Já em relação aos litígios relacionados ao IRPJ (pessoa jurídica), entre 2018 e 2022 o Carf proferiu 10.875 decisões. A maior parte das discussões em número – não em valor -, 563, diz respeito a créditos, compensações de forma geral.
Thais Shingai destaca que a maior parte do contencioso tributário de Imposto de Renda, de acordo com esses dados, em valor, decorre da questão do ágio. Ela ainda pondera que os números enviados à CVM provavelmente são subestimados, porque dependem da análise de risco para integrarem as demonstrações financeiras. “Como no Brasil o contencioso tributário é muito grande e o processo tributário é longo, em comparação com os dados internacionais, temos menor porcentagem de provisões de questões tributárias.”

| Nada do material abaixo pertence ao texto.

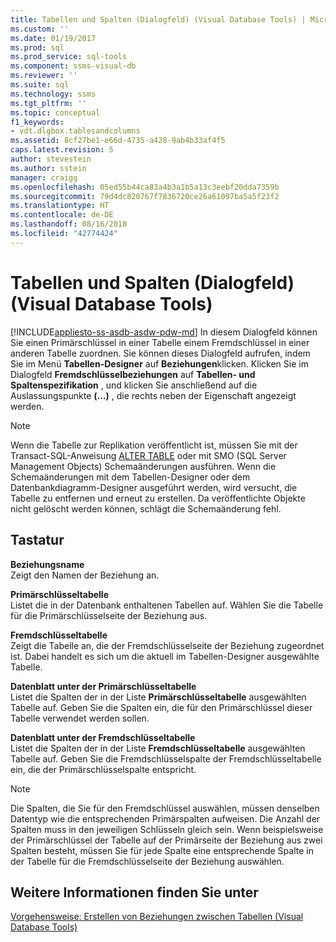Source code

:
 ```yaml
---
title: Tabellen und Spalten (Dialogfeld) (Visual Database Tools) | Microsoft-Dokumentation
ms.custom: ''
ms.date: 01/19/2017
ms.prod: sql
ms.prod_service: sql-tools
ms.component: ssms-visual-db
ms.reviewer: ''
ms.suite: sql
ms.technology: ssms
ms.tgt_pltfrm: ''
ms.topic: conceptual
f1_keywords:
- vdt.dlgbox.tablesandcolumns
ms.assetid: 8cf27be1-e66d-4735-a428-9ab4b33af4f5
caps.latest.revision: 5
author: stevestein
ms.author: sstein
manager: craigg
ms.openlocfilehash: 05ed55b44ca83a4b3a1b5a13c3eebf20dda7359b
ms.sourcegitcommit: 79d4dc820767f7836720ce26a61097ba5a5f23f2
ms.translationtype: HT
ms.contentlocale: de-DE
ms.lasthandoff: 08/16/2018
ms.locfileid: "42774424"
---
```

# <a name="tables-and-columns-dialog-box-visual-database-tools"></a>Tabellen und Spalten (Dialogfeld) (Visual Database Tools)
[!INCLUDE[appliesto-ss-asdb-asdw-pdw-md](../../includes/appliesto-ss-asdb-asdw-pdw-md.md)]
In diesem Dialogfeld können Sie einen Primärschlüssel in einer Tabelle einem Fremdschlüssel in einer anderen Tabelle zuordnen. Sie können dieses Dialogfeld aufrufen, indem Sie im Menü **Tabellen-Designer** auf **Beziehungen**klicken. Klicken Sie im Dialogfeld **Fremdschlüsselbeziehungen** auf **Tabellen- und Spaltenspezifikation** , und klicken Sie anschließend auf die Auslassungspunkte **(…)** , die rechts neben der Eigenschaft angezeigt werden.  
  
> [!NOTE]  
> Wenn die Tabelle zur Replikation veröffentlicht ist, müssen Sie mit der Transact-SQL-Anweisung [ALTER TABLE](../../t-sql/statements/alter-table-transact-sql.md) oder mit SMO (SQL Server Management Objects) Schemaänderungen ausführen. Wenn die Schemaänderungen mit dem Tabellen-Designer oder dem Datenbankdiagramm-Designer ausgeführt werden, wird versucht, die Tabelle zu entfernen und erneut zu erstellen. Da veröffentlichte Objekte nicht gelöscht werden können, schlägt die Schemaänderung fehl.  
  
## <a name="options"></a>Tastatur  
**Beziehungsname**  
Zeigt den Namen der Beziehung an.  
  
**Primärschlüsseltabelle**  
Listet die in der Datenbank enthaltenen Tabellen auf. Wählen Sie die Tabelle für die Primärschlüsselseite der Beziehung aus.  
  
**Fremdschlüsseltabelle**  
Zeigt die Tabelle an, die der Fremdschlüsselseite der Beziehung zugeordnet ist. Dabei handelt es sich um die aktuell im Tabellen-Designer ausgewählte Tabelle.  
  
**Datenblatt unter der Primärschlüsseltabelle**  
Listet die Spalten der in der Liste **Primärschlüsseltabelle** ausgewählten Tabelle auf. Geben Sie die Spalten ein, die für den Primärschlüssel dieser Tabelle verwendet werden sollen.  
  
**Datenblatt unter der Fremdschlüsseltabelle**  
Listet die Spalten der in der Liste **Fremdschlüsseltabelle** ausgewählten Tabelle auf. Geben Sie die Fremdschlüsselspalte der Fremdschlüsseltabelle ein, die der Primärschlüsselspalte entspricht.  
  
> [!NOTE]  
> Die Spalten, die Sie für den Fremdschlüssel auswählen, müssen denselben Datentyp wie die entsprechenden Primärspalten aufweisen. Die Anzahl der Spalten muss in den jeweiligen Schlüsseln gleich sein. Wenn beispielsweise der Primärschlüssel der Tabelle auf der Primärseite der Beziehung aus zwei Spalten besteht, müssen Sie für jede Spalte eine entsprechende Spalte in der Tabelle für die Fremdschlüsselseite der Beziehung auswählen.  
  
## <a name="see-also"></a>Weitere Informationen finden Sie unter  
[Vorgehensweise: Erstellen von Beziehungen zwischen Tabellen (Visual Database Tools)](http://msdn.microsoft.com/en-us/867a54b8-5be4-46e6-9702-49ae6dabf67c)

Vasconcelos comenta que, quando se fala em reforma da tributação da renda, tem-se a ideia de trazer a tributação de dividendos, tema sobre o qual não existe contencioso por não ser tributado.
Nesse sentido, ele considera que pode ressurgir um contencioso do Imposto de Renda que não aparece hoje, mas já existiu. Assim, explica que, com eventual tributação de lucros e dividendos, poderão nascer litígios relacionados à “distribuição disfarçada de lucros”, envolvendo pagamentos da pessoa jurídica à pessoa física como forma disfarçada de distribuir lucros.
Na avaliação de Meily Franco, vice-presidente de Comissões Técnicas do Instituto Brasileiro de Executivos de Finanças de SP (Ibef), a reforma diminuirá o contencioso tributário desde que seja “estruturada, que respeite princípios constitucionais tributários, mas que não tenha predileção por setores da economia”. “Leis malfeitas e casuísticas geram divergências na sua interpretação, excesso de discussão, dificuldades na aplicação adequada e sistemática da jurisprudência”, pontuou.
Ela diz que o contencioso tributário é caro e traz insegurança jurídica. “Além disso, gera impactos contábeis com os lançamentos de provisões, financeiros com o pagamento de custas judiciais e emissão de garantias, impactos nos ratings de crédito, dentre outros.”